ISBN: 978-631-6562-12-8
Queda hecho el depósito que previene la ley 11.723.
Corrientes 128. Paraná, Entre Ríos. Octubre de 2024.
Para todos aquellos que alguna vez han estado bajo el demonio del abuso y lograron sobreponerse...
Prólogo
Las pisadas retumbaban como tambores en las hojas secas. La oscuridad era casi total. El enorme guerrero, bañado con la sangre de su camarada, tenía una espada corta en una mano y una antorcha apagada en la otra. La maldita bruja había invocado a la oscuridad misma, lo cual hizo que se extinguieran todos los fuegos. Sus ojos anaranjados resplandecían en la negrura.
—¡Bregor! ¡Alistan! ¡Romuald! —gritaba aquel mientras corría a tientas por la oscuridad.
El cielo nocturno, ahora, se presentaba cubierto de nubes que no habían derramado una gota, pero que centellaban al compás del martillo de los dioses, con los refucilos consecuentes; todo, para dar lugar al tardío pero ensordecedor trueno. En el aire se olía sangre, muerte y odio.
El guerrero tropezó con lo que parecía ser una raíz; cuando se incorporó, vio la mitad superior de Alistan, con las tripas desparramadas por todo su alrededor. Su rostro estaba contraído en un rictus de asombro y terror, con los ojos desorbitados.
—¡Oh, por Leiorus! ¡Bregor!
Dejó la antorcha y se arrastró hasta ponerse de pie. Sintió ruidos a sus espaldas y, cuando giró la cabeza, se horrorizó. Alistan avanzaba hacia él reptando con las manos y arrastraba las vísceras como si fuera el vestido largo de una noble señora, con los ojos en blanco, mostrando los dientes mientras soltaba demoníacos sonidos guturales. Esa bruja había usado algún tipo de arte aberrante para volverlo a la vida, incluso sin una mitad.

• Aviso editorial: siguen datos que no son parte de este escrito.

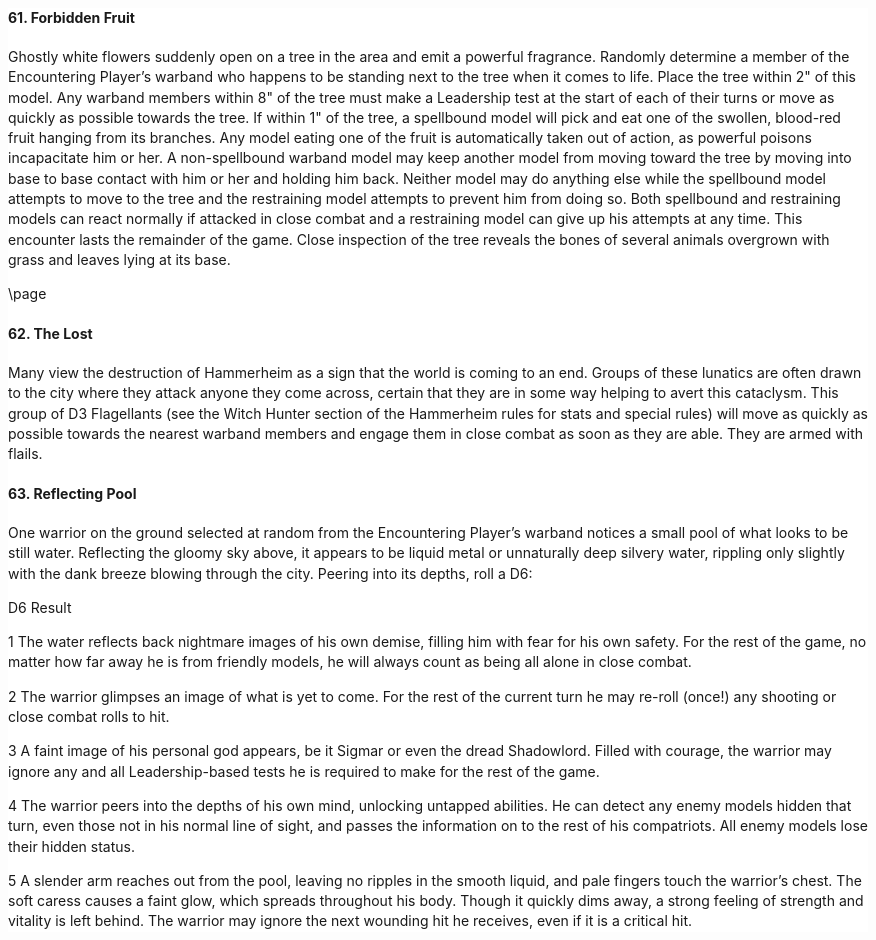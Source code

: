 #### 61. Forbidden Fruit

Ghostly white flowers suddenly open on a tree in the area and emit a powerful fragrance. Randomly determine a member of the Encountering Player’s warband who happens to be standing next to the tree when it comes to life. Place the tree within 2" of this model. Any warband members within 8" of the tree must make a Leadership test at the start of each of their turns or move as quickly as possible towards the tree. If within 1" of the tree, a spellbound model will pick and eat one of the swollen, blood-red fruit hanging from its branches. Any model eating one of the fruit is automatically taken out of action, as powerful poisons incapacitate him or her. A non-spellbound warband model may keep another model from moving toward the tree by moving into base to base contact with him or her and holding him back. Neither model may do anything else while the spellbound model attempts to move to the tree and the restraining model attempts to prevent him from doing so. Both spellbound and restraining models can react normally if attacked in close combat and a restraining model can give up his attempts at any time. This encounter lasts the remainder of the game. Close inspection of the tree reveals the bones of several animals overgrown with grass and leaves lying at its base. 

\page

#### 62. The Lost

Many view the destruction of Hammerheim as a sign that the world is coming to an end. Groups of these lunatics are often drawn to the city where they attack anyone they come across, certain that they are in some way helping to avert this cataclysm. This group of D3 Flagellants (see the Witch Hunter section of the Hammerheim rules for stats and special rules) will move as quickly as possible towards the nearest warband members and engage them in close combat as soon as they are able. They are armed with flails. 

#### 63. Reflecting Pool

One warrior on the ground selected at random from the Encountering Player’s warband notices a small pool of what looks to be still water. Reflecting the gloomy sky above, it appears to be liquid metal or unnaturally deep silvery water, rippling only slightly with the dank breeze blowing through the city. Peering into its depths, roll a D6: 

D6 Result

1 The water reflects back nightmare images of his own demise, filling him with fear for his own safety. For the rest of the game, no matter how far away he is from friendly models, he will always count as being all alone in close combat.

2 The warrior glimpses an image of what is yet to come. For the rest of the current turn he may re-roll (once!) any
shooting or close combat rolls to hit. 

3 A faint image of his personal god appears, be it Sigmar or even the dread Shadowlord. Filled with courage, the warrior may ignore any and all Leadership-based tests he is required to make for the rest of the game.

4 The warrior peers into the depths of his own mind, unlocking untapped abilities. He can detect any enemy models hidden that turn, even those not in his normal line of sight, and passes the information on to the rest of his compatriots. All enemy models lose their hidden status.

5 A slender arm reaches out from the pool, leaving no ripples in the smooth liquid, and pale fingers touch the warrior’s chest. The soft caress causes a faint glow, which spreads throughout his body. Though it quickly dims away, a strong feeling of strength and vitality is left behind. The warrior may ignore the next wounding hit he receives, even if it is a critical hit.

—¡Mierda, mierda, mierda! —vociferó; cuando quiso echar a correr, trastabilló. Por fortuna, él tenía piernas, y el revivido Alistan, no, por lo que se incorporó enseguida y volvió a la carrera en plena oscuridad.
Su suerte no duró mucho, pues chocó contra algo y cayó de bruces al suelo, maldiciendo a los cuatro vientos.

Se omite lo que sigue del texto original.